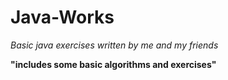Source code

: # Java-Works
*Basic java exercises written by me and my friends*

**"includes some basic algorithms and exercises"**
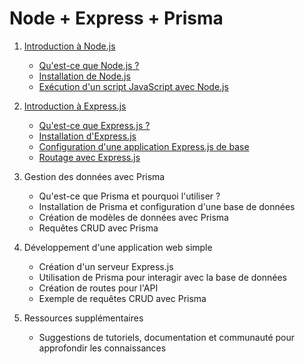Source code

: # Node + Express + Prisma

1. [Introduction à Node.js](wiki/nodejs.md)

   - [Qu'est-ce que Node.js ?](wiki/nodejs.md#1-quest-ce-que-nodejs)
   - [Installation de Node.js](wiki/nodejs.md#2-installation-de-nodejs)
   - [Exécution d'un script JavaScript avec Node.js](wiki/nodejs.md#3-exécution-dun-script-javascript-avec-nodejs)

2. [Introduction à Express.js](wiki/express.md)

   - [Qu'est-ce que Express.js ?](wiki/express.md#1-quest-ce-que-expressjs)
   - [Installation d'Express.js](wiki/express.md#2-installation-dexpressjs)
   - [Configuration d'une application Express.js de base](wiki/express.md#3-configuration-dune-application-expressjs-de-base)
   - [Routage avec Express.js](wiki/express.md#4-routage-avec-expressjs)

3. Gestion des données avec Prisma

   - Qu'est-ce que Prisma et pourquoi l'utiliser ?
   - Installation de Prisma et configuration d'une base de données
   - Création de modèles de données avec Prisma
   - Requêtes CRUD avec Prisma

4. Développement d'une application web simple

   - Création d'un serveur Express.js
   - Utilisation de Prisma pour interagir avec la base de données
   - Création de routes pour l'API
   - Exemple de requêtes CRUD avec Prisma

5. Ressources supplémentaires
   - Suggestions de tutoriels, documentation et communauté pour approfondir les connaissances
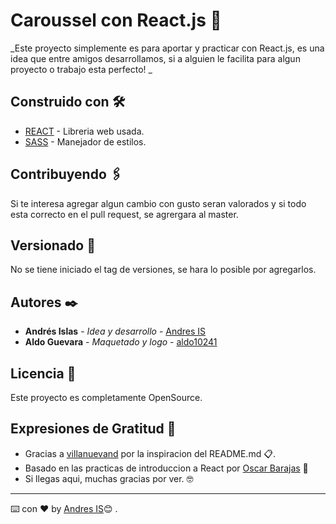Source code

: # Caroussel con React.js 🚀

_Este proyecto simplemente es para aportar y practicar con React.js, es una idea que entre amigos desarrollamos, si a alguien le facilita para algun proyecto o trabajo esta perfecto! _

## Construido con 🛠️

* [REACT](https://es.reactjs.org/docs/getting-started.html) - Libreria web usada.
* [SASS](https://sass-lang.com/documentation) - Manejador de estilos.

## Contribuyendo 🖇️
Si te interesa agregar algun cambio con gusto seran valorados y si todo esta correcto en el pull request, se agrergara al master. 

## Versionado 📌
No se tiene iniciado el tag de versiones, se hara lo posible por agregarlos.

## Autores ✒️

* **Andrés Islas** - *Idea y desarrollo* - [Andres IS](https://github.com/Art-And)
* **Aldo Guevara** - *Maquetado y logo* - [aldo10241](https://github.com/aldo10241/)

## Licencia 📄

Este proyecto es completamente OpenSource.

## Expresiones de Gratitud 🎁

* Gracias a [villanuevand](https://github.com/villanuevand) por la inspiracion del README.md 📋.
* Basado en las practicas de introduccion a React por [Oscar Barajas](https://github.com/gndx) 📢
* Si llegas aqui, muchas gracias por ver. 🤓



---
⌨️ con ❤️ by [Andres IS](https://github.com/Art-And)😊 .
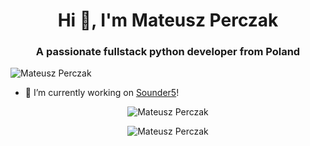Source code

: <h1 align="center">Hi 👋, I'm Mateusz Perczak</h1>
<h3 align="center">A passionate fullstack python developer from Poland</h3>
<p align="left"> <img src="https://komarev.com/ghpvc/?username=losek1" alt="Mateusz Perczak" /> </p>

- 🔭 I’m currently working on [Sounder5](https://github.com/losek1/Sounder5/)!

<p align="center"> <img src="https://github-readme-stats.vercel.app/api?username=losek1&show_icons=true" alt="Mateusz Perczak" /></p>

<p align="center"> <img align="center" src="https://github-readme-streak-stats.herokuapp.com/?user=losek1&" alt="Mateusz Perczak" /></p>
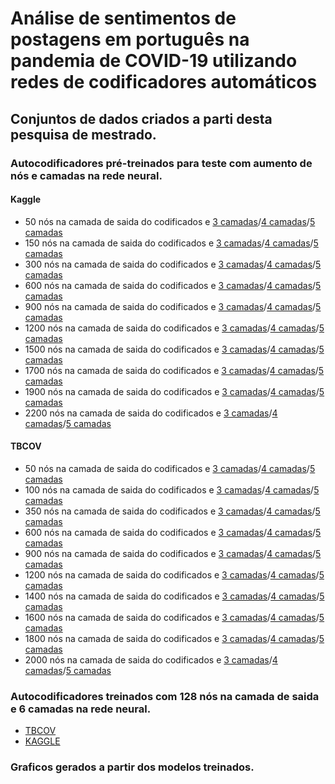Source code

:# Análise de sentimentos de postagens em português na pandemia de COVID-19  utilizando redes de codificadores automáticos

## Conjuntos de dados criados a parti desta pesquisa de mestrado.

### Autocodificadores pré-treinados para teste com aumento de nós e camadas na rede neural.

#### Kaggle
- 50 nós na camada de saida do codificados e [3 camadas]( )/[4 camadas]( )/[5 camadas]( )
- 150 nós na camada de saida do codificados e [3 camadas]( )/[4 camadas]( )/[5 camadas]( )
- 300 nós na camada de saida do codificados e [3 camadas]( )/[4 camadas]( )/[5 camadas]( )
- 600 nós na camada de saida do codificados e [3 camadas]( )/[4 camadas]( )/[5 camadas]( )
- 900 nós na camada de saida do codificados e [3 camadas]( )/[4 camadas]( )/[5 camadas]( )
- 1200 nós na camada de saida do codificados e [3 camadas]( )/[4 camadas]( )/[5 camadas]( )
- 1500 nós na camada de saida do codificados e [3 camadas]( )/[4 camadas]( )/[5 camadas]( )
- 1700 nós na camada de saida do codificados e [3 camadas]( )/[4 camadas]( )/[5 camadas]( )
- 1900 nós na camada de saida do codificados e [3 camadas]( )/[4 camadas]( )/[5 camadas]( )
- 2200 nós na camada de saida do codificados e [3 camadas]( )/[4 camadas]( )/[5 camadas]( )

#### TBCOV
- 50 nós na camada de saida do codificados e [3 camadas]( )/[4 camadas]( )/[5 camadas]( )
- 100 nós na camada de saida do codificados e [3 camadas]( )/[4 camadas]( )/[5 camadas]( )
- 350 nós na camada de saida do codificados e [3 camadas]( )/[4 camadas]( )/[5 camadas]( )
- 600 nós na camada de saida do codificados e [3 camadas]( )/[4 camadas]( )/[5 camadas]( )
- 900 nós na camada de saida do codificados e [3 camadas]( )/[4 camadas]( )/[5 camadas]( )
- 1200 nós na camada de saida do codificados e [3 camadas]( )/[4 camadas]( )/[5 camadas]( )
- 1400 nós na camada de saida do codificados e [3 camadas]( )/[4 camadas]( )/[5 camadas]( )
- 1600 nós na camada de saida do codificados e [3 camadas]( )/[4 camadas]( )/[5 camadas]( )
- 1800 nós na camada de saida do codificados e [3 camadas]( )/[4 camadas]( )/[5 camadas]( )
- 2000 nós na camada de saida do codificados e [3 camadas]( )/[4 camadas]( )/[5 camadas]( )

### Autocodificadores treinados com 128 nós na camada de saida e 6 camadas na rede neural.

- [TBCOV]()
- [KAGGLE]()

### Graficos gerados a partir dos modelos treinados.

• **THE PROBLEM**: Each line in the listing above that includes the word "Autocodificadores" needs to be copied out.

• **ANSWER SPACE**:
### Autocodificadores pré-treinados para teste com aumento de nós e camadas na rede neural.
### Autocodificadores treinados com 128 nós na camada de saida e 6 camadas na rede neural.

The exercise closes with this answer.